(Saved entries)
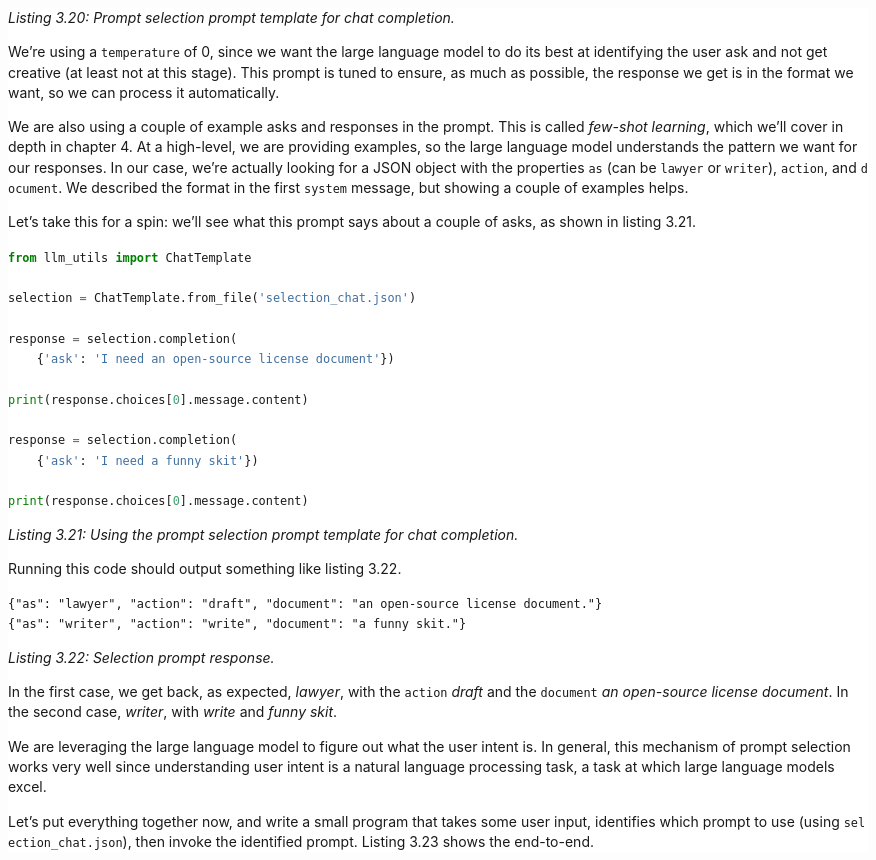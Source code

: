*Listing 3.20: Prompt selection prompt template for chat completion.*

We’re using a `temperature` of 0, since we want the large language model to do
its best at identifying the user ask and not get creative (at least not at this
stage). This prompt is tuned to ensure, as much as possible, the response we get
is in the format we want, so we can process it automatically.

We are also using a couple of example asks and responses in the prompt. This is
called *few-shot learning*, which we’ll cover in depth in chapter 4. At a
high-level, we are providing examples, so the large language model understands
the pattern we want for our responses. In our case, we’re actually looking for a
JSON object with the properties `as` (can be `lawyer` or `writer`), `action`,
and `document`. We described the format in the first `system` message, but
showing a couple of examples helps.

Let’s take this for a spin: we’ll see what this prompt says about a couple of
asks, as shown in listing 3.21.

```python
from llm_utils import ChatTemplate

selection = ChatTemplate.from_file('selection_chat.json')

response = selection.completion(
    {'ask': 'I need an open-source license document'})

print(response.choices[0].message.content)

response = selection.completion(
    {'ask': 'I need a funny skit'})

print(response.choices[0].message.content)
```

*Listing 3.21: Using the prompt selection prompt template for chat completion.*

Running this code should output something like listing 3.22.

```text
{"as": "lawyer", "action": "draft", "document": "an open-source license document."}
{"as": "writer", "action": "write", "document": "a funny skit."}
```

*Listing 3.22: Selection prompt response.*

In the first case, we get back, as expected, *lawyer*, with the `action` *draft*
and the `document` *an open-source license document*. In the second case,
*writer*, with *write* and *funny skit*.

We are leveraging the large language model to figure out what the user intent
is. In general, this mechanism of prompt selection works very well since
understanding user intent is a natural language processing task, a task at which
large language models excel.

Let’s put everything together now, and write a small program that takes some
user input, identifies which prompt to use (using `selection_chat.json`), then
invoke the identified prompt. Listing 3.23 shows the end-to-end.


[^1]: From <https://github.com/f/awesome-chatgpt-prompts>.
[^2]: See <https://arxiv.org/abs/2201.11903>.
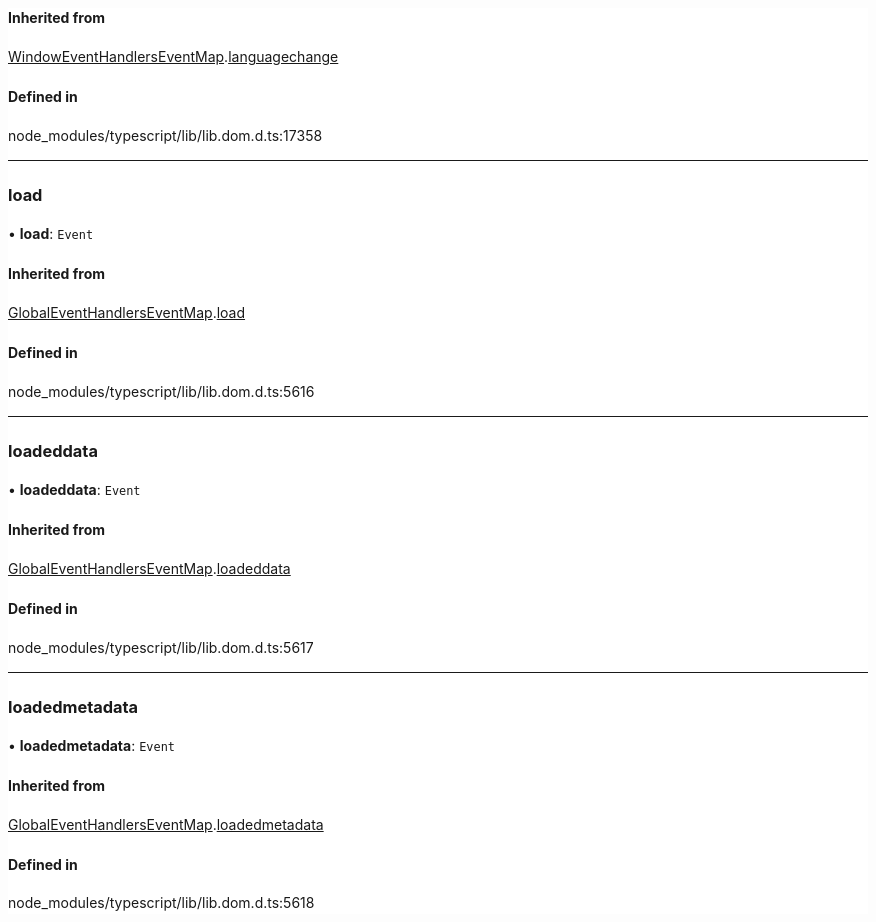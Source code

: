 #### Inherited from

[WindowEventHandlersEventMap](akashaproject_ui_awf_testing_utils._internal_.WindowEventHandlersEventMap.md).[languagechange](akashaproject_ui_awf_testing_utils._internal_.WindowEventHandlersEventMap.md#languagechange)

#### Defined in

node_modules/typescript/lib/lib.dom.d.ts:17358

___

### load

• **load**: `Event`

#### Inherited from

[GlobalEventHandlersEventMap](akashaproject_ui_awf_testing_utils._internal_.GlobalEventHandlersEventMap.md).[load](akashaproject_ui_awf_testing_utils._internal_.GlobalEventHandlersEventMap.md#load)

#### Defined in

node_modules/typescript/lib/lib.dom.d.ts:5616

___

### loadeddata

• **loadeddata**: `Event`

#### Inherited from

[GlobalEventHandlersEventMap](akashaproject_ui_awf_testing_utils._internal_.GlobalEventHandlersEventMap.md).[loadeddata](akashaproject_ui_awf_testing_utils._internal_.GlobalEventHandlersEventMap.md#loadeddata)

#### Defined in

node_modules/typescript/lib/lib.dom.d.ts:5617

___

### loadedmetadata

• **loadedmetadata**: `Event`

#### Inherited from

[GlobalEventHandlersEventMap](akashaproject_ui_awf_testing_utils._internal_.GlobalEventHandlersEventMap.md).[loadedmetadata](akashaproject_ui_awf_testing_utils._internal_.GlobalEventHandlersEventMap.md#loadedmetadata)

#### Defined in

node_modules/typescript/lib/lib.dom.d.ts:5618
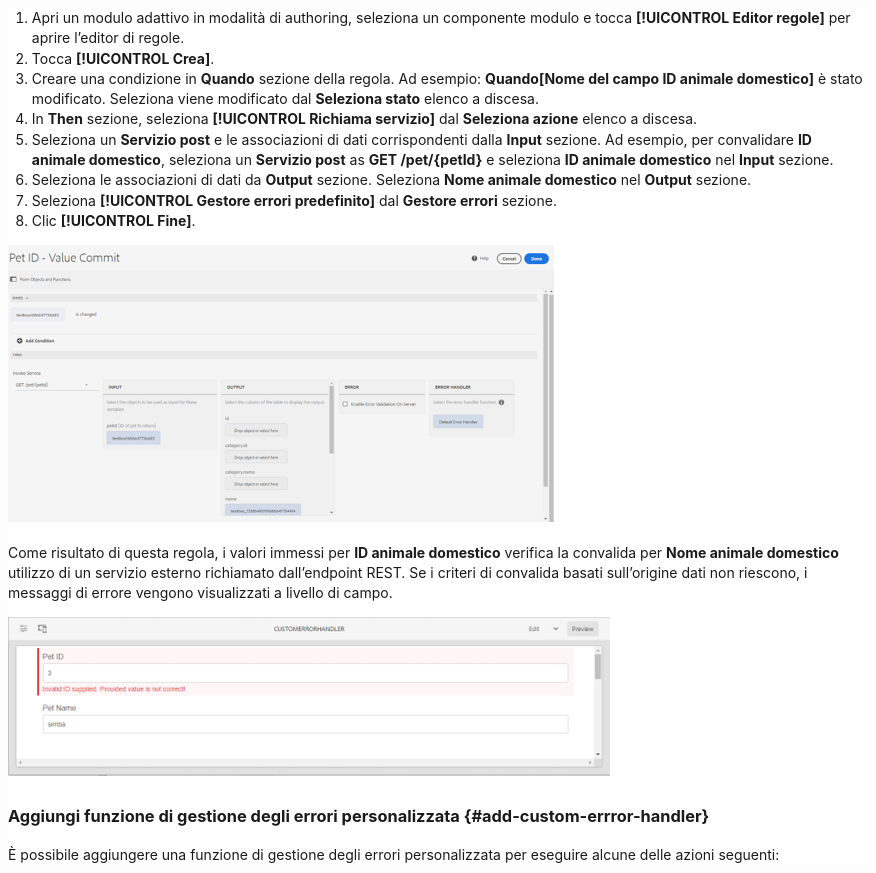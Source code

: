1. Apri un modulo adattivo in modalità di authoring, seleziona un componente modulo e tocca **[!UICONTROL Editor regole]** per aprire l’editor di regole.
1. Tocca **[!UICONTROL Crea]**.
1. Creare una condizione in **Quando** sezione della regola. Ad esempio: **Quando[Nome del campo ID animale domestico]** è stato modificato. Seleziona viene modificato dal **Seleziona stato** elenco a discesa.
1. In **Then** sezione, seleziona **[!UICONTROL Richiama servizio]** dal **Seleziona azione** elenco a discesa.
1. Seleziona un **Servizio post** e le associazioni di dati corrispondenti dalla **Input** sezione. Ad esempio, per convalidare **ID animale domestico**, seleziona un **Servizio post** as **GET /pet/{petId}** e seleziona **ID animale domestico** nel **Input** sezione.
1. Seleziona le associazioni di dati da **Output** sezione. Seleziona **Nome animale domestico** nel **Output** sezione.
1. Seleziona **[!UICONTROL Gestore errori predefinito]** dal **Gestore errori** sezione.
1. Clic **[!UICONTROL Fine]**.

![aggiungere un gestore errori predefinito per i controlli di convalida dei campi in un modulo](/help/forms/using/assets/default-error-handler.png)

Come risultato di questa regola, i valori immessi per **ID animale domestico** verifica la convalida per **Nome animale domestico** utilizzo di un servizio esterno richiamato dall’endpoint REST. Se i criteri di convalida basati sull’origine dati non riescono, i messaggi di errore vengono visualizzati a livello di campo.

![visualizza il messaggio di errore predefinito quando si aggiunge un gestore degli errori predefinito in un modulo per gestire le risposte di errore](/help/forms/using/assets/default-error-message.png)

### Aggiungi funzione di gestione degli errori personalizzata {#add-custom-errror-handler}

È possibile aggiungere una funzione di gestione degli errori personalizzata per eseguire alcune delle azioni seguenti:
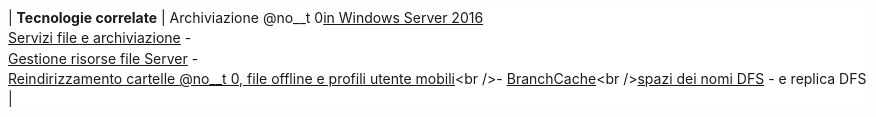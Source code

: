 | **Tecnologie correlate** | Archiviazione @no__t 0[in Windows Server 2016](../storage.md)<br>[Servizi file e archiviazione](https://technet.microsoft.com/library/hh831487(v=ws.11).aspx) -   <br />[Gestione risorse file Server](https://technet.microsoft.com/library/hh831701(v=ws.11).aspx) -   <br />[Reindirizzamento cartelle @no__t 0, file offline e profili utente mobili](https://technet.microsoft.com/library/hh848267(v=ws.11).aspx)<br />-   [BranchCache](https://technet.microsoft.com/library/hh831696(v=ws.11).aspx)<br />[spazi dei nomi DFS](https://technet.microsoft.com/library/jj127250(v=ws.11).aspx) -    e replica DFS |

To do
Only the lines that contain the string "document" are to be copied from the records.

Answer to this problem
and `document`. We described the format in the first `system` message, but
    {'ask': 'I need an open-source license document'})
{"as": "lawyer", "action": "draft", "document": "an open-source license document."}
{"as": "writer", "action": "write", "document": "a funny skit."}
and the `document` *an open-source license document*. In the second case,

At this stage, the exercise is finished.